» Task statement
Check every line below for the word "length" and copy each one that has it.

(Recorded data)
Start of Block

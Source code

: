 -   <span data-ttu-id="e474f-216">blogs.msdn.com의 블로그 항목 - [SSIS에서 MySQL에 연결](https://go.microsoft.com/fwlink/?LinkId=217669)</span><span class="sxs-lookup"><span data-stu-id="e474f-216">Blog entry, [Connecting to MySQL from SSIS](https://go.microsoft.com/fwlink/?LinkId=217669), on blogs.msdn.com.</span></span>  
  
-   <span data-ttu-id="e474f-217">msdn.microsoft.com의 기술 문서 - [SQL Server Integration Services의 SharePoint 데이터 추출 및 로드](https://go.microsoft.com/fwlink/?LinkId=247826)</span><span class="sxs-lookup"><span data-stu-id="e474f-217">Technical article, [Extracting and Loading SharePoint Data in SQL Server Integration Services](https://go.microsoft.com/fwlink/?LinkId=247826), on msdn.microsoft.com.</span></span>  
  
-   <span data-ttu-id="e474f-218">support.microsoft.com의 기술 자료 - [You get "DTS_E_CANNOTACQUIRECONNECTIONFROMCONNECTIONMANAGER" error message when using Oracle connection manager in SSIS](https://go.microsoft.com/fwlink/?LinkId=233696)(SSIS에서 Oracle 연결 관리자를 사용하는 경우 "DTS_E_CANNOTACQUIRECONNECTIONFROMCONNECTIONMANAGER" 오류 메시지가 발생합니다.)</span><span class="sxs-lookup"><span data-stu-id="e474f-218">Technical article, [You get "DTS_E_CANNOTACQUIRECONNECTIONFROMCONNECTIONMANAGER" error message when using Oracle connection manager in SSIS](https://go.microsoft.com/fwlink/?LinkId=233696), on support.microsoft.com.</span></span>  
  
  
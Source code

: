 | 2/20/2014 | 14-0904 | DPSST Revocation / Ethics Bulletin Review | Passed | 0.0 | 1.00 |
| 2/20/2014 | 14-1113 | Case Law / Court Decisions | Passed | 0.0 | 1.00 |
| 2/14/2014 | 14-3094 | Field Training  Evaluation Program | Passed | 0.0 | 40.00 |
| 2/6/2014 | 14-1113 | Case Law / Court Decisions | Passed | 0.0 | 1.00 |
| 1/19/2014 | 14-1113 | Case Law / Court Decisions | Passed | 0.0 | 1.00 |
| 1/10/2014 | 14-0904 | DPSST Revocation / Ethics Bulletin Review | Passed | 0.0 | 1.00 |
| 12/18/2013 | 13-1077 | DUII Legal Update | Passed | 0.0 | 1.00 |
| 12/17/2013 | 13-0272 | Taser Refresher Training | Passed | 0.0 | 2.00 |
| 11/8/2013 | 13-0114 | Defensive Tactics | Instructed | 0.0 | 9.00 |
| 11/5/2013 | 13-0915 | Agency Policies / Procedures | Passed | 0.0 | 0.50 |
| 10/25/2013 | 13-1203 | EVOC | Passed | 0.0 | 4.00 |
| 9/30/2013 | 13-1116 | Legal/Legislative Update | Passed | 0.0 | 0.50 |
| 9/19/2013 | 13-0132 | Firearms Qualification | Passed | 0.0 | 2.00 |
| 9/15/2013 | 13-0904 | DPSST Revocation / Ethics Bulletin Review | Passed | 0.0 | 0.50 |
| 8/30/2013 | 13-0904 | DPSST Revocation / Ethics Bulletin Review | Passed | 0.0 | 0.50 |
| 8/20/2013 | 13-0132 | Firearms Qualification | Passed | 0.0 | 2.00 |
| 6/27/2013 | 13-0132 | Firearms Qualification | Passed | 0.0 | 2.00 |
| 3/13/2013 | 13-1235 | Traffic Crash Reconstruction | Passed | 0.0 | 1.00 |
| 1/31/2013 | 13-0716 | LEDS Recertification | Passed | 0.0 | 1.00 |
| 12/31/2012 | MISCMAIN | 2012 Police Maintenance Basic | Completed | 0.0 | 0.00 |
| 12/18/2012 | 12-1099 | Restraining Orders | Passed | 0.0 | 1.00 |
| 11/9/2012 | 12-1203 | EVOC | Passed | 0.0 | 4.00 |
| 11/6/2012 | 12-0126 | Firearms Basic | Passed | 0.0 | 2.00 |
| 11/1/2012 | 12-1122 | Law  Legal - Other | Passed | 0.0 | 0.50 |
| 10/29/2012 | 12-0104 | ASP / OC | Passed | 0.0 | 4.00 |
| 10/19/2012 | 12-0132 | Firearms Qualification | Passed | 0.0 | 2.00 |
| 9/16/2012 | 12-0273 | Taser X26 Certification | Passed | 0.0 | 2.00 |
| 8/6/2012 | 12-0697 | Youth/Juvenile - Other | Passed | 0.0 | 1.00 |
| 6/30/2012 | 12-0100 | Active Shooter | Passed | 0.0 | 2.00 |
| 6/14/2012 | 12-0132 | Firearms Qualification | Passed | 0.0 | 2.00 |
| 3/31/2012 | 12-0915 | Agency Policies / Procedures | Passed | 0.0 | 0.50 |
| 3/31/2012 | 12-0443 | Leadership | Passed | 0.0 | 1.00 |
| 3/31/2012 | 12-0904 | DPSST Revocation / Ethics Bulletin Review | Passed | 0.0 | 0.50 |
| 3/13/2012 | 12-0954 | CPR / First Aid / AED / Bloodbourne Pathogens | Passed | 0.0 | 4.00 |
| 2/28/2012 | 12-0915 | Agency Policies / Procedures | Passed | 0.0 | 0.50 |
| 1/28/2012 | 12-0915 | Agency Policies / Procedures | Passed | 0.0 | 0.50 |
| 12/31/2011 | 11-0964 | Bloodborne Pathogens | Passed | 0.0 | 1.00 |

End of Block
Start of Block

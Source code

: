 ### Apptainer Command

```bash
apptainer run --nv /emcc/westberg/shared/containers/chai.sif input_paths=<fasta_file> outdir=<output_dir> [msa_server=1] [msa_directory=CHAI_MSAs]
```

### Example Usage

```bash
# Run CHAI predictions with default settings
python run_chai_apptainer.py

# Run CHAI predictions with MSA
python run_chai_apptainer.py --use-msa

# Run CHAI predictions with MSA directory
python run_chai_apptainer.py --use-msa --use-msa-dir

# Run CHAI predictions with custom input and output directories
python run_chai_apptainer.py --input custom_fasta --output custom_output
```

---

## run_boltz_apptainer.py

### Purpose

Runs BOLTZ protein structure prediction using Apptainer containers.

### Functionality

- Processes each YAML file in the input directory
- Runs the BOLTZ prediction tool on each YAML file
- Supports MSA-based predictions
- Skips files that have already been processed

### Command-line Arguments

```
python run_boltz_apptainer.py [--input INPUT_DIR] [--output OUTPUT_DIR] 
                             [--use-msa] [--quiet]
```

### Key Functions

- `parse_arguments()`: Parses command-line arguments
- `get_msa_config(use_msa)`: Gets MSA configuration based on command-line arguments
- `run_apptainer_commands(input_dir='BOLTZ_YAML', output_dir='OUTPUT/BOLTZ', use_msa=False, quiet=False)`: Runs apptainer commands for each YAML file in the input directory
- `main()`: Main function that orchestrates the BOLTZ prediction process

End of Block
Start of Block

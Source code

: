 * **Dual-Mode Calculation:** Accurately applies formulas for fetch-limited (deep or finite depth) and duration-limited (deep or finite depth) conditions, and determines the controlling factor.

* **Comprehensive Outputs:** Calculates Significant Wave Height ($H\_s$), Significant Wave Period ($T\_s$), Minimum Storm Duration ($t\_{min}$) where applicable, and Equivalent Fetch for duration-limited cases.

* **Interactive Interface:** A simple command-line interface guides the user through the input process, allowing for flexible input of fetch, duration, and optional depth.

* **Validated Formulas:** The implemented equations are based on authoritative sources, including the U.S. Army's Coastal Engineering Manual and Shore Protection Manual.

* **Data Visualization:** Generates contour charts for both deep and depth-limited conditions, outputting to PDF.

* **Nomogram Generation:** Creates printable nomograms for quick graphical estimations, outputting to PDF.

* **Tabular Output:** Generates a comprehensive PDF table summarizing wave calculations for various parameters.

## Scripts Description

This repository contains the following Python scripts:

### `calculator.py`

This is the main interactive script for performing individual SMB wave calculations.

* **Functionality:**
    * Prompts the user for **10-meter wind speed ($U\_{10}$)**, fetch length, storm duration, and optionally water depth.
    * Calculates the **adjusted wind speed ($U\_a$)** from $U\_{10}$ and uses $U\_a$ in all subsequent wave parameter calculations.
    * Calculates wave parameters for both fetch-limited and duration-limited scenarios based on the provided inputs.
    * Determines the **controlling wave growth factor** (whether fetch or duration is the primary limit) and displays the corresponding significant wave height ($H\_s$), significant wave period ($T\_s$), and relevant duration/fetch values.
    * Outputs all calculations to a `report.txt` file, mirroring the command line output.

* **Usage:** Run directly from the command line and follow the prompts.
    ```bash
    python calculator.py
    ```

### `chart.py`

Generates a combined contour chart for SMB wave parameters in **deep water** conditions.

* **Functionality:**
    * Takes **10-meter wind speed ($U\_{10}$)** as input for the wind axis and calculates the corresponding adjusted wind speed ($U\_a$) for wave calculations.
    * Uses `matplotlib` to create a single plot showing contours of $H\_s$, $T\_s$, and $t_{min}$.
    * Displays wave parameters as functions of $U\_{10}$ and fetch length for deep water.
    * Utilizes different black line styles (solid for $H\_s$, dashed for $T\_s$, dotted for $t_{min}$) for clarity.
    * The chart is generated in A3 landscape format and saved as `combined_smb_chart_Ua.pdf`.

End of Block

» Your response
    * Prompts the user for **10-meter wind speed ($U\_{10}$)**, fetch length, storm duration, and optionally water depth.
    * Displays wave parameters as functions of $U\_{10}$ and fetch length for deep water.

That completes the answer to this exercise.